ALTER TABLE Sales.OrderLines
     ADD Profit AS (Quantity*UnitPrice)*(1-TaxRate) PERSISTED

The values in persisted computed columns are automatically re-calculated whenever any of the base values is changed.

This may seem very similar to what you can get using a User-Defined Function, as you learned in the previous chapter: in fact, you could decide to use a User-Defined Function to create a calculated column if you want too. If you don’t plan to use a User-Defined Function anywhere else, you may simply define the logic as an expression for a calculated column and you’ll just save some code and effort.

Complex-type columns

Scalar-type columns are standard and the most used column types in relational databases. In most of the cases, you will be able to represent your domain model with normalized tables containing only scalar-type columns. However, in some scenarios, you would need to represent your application object with some non-scalar types. Azure SQL enables you to store the following types in the table columns:
  • XML – Azure SQL enables you to store properly formatted XML documents in columns.

  • Spatial columns contain some common elements that are used to represent geographical and geometrical concepts such as points, lines, polygons, and so on.

  • CLR column – These columns contain serialized binary representation of .NET objects.

These types are not just a binary serialization of their application counterparts.

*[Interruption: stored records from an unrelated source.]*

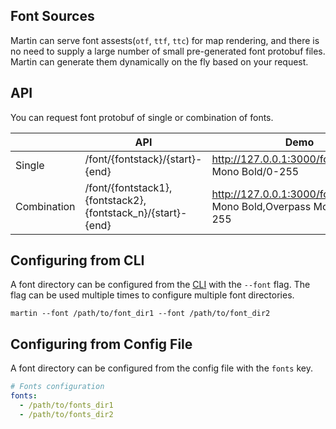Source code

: ## Font Sources

Martin can serve font assests(`otf`, `ttf`, `ttc`) for map rendering, and there is no need to supply a large number of small pre-generated font protobuf files. Martin can generate them dynamically on the fly based on your request.   

## API
You can request font protobuf of single or combination of fonts.

||API|Demo|
|----|----|----|
|Single|/font/{fontstack}/{start}-{end}|http://127.0.0.1:3000/font/Overpass Mono Bold/0-255|
|Combination|/font/{fontstack1},{fontstack2},{fontstack_n}/{start}-{end}|http://127.0.0.1:3000/font/Overpass Mono Bold,Overpass Mono Light/0-255|

## Configuring from CLI
A font directory can be configured from the [CLI](run-with-cli.md) with the `--font` flag. The flag can be used multiple times to configure multiple font directories. 

```shell
martin --font /path/to/font_dir1 --font /path/to/font_dir2
```

## Configuring from Config File

A font directory can be configured from the config file with the `fonts` key.

```yaml
# Fonts configuration
fonts:
  - /path/to/fonts_dir1
  - /path/to/fonts_dir2
```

Azure SQL enables you to apply some methods that are specific for these types. The following code example shows a Nearest Neighbor query that returns five cities that are closest to the given point:
DECLARE @g geography = 'POINT(-95 45.5)';
SELECT TOP(5) Location.ToString(), CityName
FROM Application.Cities
ORDER BY Location.STDistance(@g) ASC;

Spatial columns have methods such as STDistance that calculates the distance between the point and the location provided as an argument, making sure that correct calculations, for example, taking into account that the Earth is a spheroid and that there are several ways to project Earth surface on a map, are correctly applied. Not-so-easy trigonometric calculations are there for you to use for free!

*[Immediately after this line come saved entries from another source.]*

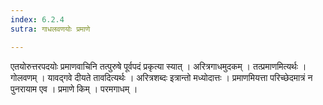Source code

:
 ```yaml
---
index: 6.2.4
sutra: गाधलवणयोः प्रमाणे

---
```

 एतयोरुत्तरपदयोः प्रमाणवाचिनि तत्पुरुषे पूर्वपदं प्रकृत्या स्यात् । अरित्रगाधमुदकम् । तत्प्रमाणमित्यर्थः । गोलवणम् । यावद्गवे दीयते तावदित्यर्थः । अरित्रशब्दः इत्रान्तो मध्योदात्तः । प्रमाणमियत्ता परिच्छेदमात्रं न पुनरायाम एव । प्रमाणे किम् । परमगाधम् ।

Complex types in Azure SQL enable you to solve very specific problems that need some special handling that does beyond classic table types.

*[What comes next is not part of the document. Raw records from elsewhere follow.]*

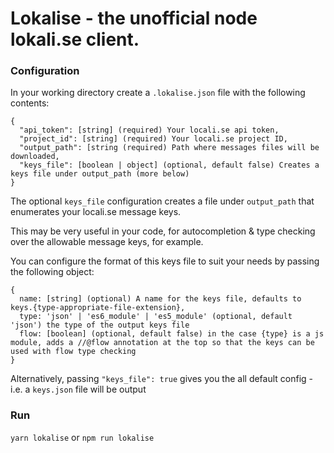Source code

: # Lokalise - the unofficial node lokali.se client.

### Configuration

In your working directory create a `.lokalise.json` file with the following contents:

```
{
  "api_token": [string] (required) Your locali.se api token,
  "project_id": [string] (required) Your locali.se project ID,
  "output_path": [string (required) Path where messages files will be downloaded,
  "keys_file": [boolean | object] (optional, default false) Creates a keys file under output_path (more below)
}
```

The optional `keys_file` configuration creates a file under `output_path` that enumerates your locali.se message keys.

This may be very useful in your code, for autocompletion & type checking over the allowable message keys, for example.

You can configure the format of this keys file to suit your needs by passing the following object:

```
{
  name: [string] (optional) A name for the keys file, defaults to keys.{type-appropriate-file-extension},
  type: 'json' | 'es6_module' | 'es5_module' (optional, default 'json') the type of the output keys file
  flow: [boolean] (optional, default false) in the case {type} is a js module, adds a //@flow annotation at the top so that the keys can be used with flow type checking
}
```

Alternatively, passing `"keys_file": true` gives you the all default config - i.e. a `keys.json` file will be output

### Run

`yarn lokalise` or `npm run lokalise`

Azure SQL enables you to store JSON documents; however, there is no special JSON type. Azure SQL uses standard nvarchar type to store text in JSON format. This means that any programming language can support it without the need of special libraries.

Declarative constraints

One of the golden rules of application development is that the business rules should be implemented in the application layer. The purists may argue that pushing business logic to database Stored Procedures, Functions, and Triggers or on the client side might cause issues and maintenance nightmares. We discussed this a bit already, clearly describing the need to push compute to data, but let’s set all the previously discussed reasons aside for a second, and let’s focus on just Business Rules. Business Rules must stay in the application layer: is this always true? Let us look at some examples of business rules that you might need to implement:
  • You must ensure that the email address or username of a person is unique. Are you going to query a table to check if there is another user with the same email before you create the new one?

  • You must ensure that a product cannot be saved if it references some customer that does not exist. Are you going to read the customer table every time before you save the product just to ensure that nobody deleted the customer in the meantime?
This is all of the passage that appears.